Five years later, while planning a rollover of their IRA assets into a new account, she asked about the option and was surprised the investment advisor didn’t know much about it. That spurred her curiosity even more and she soon discovered that real estate, tax liens, mortgage notes, businesses, farm animals and sports teams were non-traditional investment opportunities for the family’s tax-deferred retirement account.

She also encountered enough caveats in her Internet research from the Internal Revenue Service and other websites about the numerous rules and regulations that must be followed to make her cautious. But she persisted and eventually hired Laurie Bachelder, a principal of Portland-based Freedom Wealth Advisors who specializes in self-directed IRAs, as the family’s investment advisor.

“I would never do it any other way,” says Poulin. “The IRS is looking at this stuff very closely and is very, very clear, there’s no wiggle room if you make a mistake.”.

Poulin says she and her husband switched all of the money from a traditional IRA, featuring the typical mix of mutual funds, stocks and bonds, to a Self-Directed Retirement Account managed by Bachelder’s company that would enable them to make non-traditional investments, in addition to keeping some of their money in mutual funds. In doing so, they’ve joined a small but growing group of investors that now holds 2 %, or $94 billion, in SDRAs, within the overall $4.7 trillion IRA market, according to a 2011 report by Investment Company Institute, the national association of investment companies.

“We both know real estate and feel more comfortable investing our money in it than in the stock market,” Poulin says.
Freedom of choice.

Bachelder launched her fee-only registered investment advisor firm about three years ago, bringing to that venture 16 years of experience managing traditional IRA funds.

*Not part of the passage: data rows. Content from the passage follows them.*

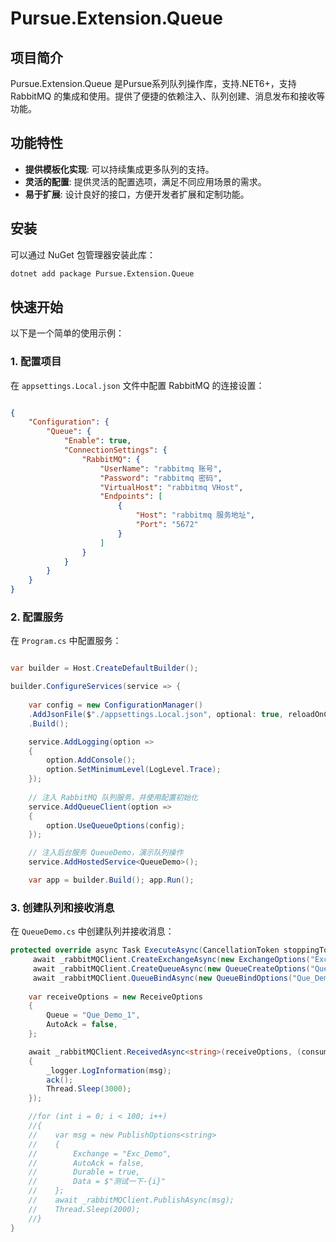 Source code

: # Pursue.Extension.Queue

## 项目简介
Pursue.Extension.Queue 是Pursue系列队列操作库，支持.NET6+，支持 RabbitMQ 的集成和使用。提供了便捷的依赖注入、队列创建、消息发布和接收等功能。

## 功能特性

- **提供模板化实现**: 可以持续集成更多队列的支持。
- **灵活的配置**: 提供灵活的配置选项，满足不同应用场景的需求。
- **易于扩展**: 设计良好的接口，方便开发者扩展和定制功能。

## 安装
可以通过 NuGet 包管理器安装此库：

```sh
dotnet add package Pursue.Extension.Queue
```

## 快速开始
以下是一个简单的使用示例：

### 1. 配置项目
在 `appsettings.Local.json` 文件中配置 RabbitMQ 的连接设置：

```json

{
    "Configuration": {
        "Queue": {
            "Enable": true,
            "ConnectionSettings": {
                "RabbitMQ": {
                    "UserName": "rabbitmq 账号",
                    "Password": "rabbitmq 密码",
                    "VirtualHost": "rabbitmq VHost",
                    "Endpoints": [
                        {
                            "Host": "rabbitmq 服务地址",
                            "Port": "5672"
                        }
                    ]
                }
            }
        }
    }
}

```

### 2. 配置服务
在 `Program.cs` 中配置服务：

```csharp

var builder = Host.CreateDefaultBuilder();

builder.ConfigureServices(service => { 
    
    var config = new ConfigurationManager()
    .AddJsonFile($"./appsettings.Local.json", optional: true, reloadOnChange: true)
    .Build();

    service.AddLogging(option =>
    {
        option.AddConsole();
        option.SetMinimumLevel(LogLevel.Trace);
    });
  
    // 注入 RabbitMQ 队列服务，并使用配置初始化
    service.AddQueueClient(option =>
    {
        option.UseQueueOptions(config);
    });

    // 注入后台服务 QueueDemo，演示队列操作
    service.AddHostedService<QueueDemo>();

    var app = builder.Build(); app.Run();

```

### 3. 创建队列和接收消息
在 `QueueDemo.cs` 中创建队列并接收消息：

```csharp
protected override async Task ExecuteAsync(CancellationToken stoppingToken) {
     await _rabbitMQClient.CreateExchangeAsync(new ExchangeOptions("Exc_Demo", ExchangeSchemaType.Direct, true, false)); 
     await _rabbitMQClient.CreateQueueAsync(new QueueCreateOptions("Que_Demo_1", true, false, false)); 
     await _rabbitMQClient.QueueBindAsync(new QueueBindOptions("Que_Demo_1", "Exc_Demo"));
    
    var receiveOptions = new ReceiveOptions
    {
        Queue = "Que_Demo_1",
        AutoAck = false,
    };

    await _rabbitMQClient.ReceivedAsync<string>(receiveOptions, (consumer, msg, ack) =>
    {
        _logger.LogInformation(msg);
        ack();
        Thread.Sleep(3000);
    });

    //for (int i = 0; i < 100; i++)
    //{
    //    var msg = new PublishOptions<string>
    //    {
    //        Exchange = "Exc_Demo",
    //        AutoAck = false,
    //        Durable = true,
    //        Data = $"测试一下-{i}"
    //    };
    //    await _rabbitMQClient.PublishAsync(msg);
    //    Thread.Sleep(2000);
    //}
}
```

She became aware of SDRAs about eight years ago, when she and her husband started investing in real estate. It was a bit of a surprise, she admits, to learn that real estate had always been an option since Congress created IRAs as a self-directed retirement plan using tax-deferred investments in a wide array of assets. She wondered why there wasn’t wider knowledge about it, spent more than a year learning all the rules and regulations governing SDRAs and eventually decided that there was a business opportunity for her to become a specialist in non-traditional self-directed retirement investing.

“It’s not something you can dabble in,” she says. “You either do it full force, or you don’t do it at all. It’s not for everybody.”.

First and foremost, she says, her goal is to educate people about the original intent of the IRA legislation, which she says largely has been lost over the past 40 years due to most financial institutions and advisors only offering traditional investment options to clients. In fact, she says, federal rules allow IRAs to be invested in a number of non-traditional options that can diversify the retirement portfolio and make it less vulnerable when the stock market falls dramatically, as it did in 2008.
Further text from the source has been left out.